A week in pictures

Back and forth to Georgia. Not much to say, but had time to think.

Sunrise, after a night of working. Here I’m heading off to bed (2 hour drive later).

Sunset, heading to work.

Getting off work, the temperature has dropped. Finally, it feels like fall!

Here is a lovely shot of the sun going down, or coming up. Either way, that’s my view.

And this makes me want to pack up, and travel the highways and byways of the US. For a while now, I’ve wanted to drive backroads cross country, probably taking Route 66 from Chicago and heading out west. Maybe in 2018!

On the weather

It’s wet outside. Rainy and dark. Thunder crashes shake the hotel that I’m staying in, and the lightning illuminates the cloudy night sky. Looking out the window on this third story hotel room, I see into the back parking lot and the hotel that is somehow either behind us or beside us. I’ve no idea which way these hotels are oriented in comparison to each other.

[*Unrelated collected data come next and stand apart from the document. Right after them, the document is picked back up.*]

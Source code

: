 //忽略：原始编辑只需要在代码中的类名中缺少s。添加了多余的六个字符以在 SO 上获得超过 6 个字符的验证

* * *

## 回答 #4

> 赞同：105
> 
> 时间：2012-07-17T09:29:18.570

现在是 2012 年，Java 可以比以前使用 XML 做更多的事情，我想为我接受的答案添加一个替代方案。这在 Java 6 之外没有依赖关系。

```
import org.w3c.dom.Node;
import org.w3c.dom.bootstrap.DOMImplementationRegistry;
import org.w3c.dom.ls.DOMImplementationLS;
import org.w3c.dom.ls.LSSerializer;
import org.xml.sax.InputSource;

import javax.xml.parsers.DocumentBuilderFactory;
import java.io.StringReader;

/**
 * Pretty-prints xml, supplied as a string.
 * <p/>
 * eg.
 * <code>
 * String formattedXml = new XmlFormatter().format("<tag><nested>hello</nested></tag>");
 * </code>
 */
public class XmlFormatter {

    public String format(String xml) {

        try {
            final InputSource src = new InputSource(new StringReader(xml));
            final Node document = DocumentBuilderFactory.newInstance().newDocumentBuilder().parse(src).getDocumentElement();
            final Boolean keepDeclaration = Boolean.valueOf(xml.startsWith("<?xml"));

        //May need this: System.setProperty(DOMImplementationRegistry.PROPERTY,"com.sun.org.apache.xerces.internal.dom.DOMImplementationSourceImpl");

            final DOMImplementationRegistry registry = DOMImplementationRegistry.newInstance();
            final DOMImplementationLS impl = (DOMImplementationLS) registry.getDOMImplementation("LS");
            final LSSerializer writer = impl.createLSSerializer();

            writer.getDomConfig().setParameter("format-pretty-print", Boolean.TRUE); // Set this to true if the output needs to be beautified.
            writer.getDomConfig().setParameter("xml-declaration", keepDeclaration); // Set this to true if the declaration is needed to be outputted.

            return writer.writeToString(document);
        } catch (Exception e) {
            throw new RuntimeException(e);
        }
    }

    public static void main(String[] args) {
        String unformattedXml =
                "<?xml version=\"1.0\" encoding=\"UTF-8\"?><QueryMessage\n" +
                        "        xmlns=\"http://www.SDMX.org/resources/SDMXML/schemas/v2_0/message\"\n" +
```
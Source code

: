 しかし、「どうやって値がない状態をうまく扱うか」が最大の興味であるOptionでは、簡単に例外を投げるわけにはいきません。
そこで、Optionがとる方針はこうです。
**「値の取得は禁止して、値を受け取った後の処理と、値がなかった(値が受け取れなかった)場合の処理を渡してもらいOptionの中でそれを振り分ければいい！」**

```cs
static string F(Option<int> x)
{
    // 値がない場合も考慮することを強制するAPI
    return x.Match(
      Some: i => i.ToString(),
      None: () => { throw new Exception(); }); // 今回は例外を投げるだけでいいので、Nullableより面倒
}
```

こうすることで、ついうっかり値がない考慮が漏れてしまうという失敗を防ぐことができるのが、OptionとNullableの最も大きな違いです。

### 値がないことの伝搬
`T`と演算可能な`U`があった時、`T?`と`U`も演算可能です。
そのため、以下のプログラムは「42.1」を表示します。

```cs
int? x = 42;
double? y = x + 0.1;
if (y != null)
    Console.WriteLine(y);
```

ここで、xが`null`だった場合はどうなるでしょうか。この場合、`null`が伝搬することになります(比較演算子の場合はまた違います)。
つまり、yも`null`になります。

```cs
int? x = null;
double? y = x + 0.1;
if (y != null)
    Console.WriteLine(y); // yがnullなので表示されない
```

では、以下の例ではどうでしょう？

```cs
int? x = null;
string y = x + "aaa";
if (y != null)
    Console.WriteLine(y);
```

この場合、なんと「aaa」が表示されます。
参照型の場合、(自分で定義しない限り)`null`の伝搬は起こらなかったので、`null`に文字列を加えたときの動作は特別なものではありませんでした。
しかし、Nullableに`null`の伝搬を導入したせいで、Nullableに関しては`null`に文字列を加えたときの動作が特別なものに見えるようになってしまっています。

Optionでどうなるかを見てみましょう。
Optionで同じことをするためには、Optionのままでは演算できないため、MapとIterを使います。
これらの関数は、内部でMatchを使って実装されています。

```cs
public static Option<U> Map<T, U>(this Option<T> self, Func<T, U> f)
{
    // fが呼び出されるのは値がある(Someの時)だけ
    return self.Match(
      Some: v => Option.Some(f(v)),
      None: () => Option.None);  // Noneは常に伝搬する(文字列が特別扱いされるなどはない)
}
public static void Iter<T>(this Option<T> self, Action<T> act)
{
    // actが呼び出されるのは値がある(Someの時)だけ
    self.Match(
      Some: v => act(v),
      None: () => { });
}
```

The parking lot is wet, and there are few cars down there. Street lamps are shining around the lot, wet metal on the cars reflecting up light.

A thunder-clap shakes the window I’m looking through, and I take a step back into the room. I decide to write a bit, before it gets time to go to work.

Moving Forward

I burned a few bridges
As I walked these paths
Made forward the only
Way to go

Where I’ll end up
And who I’ll be
I guess that
God only knows

I’ve seen cities in Europe
And rode ships on the sea
Found love in the arms
Of another

I gave up on dreams
As new dreams took shape
And went off
To search for wonder

I went off to school
And I had me a time
I learned more than
I needed to know

There are joys and sorrows
In what we call life
And I savored
The highs and the lows

The journey’s begun
There’s no turning back
There are mistakes
I’d rather undo

Quite a few dreams
I wish I had held
A bit longer
Then I held onto

I’ve hiked through the mountains
Surfed in the oceans
Found myself while
Searching for more

And now what I see
Is only before me
As I step outside
My door

#takeaknee

Wow. What a week. It seems that every week for the past few months has left that feeling echoing throughout the populous.

  • North Korean bombs.
  • Healthcare.
  • Puerto Rico’s plight.
  • Increased tensions with Russia.
  • Burmese human rights violations.
  • Mexico City damages.
  • Church shooting in Nashville.
  • And the NFL facing off with President Donald trump.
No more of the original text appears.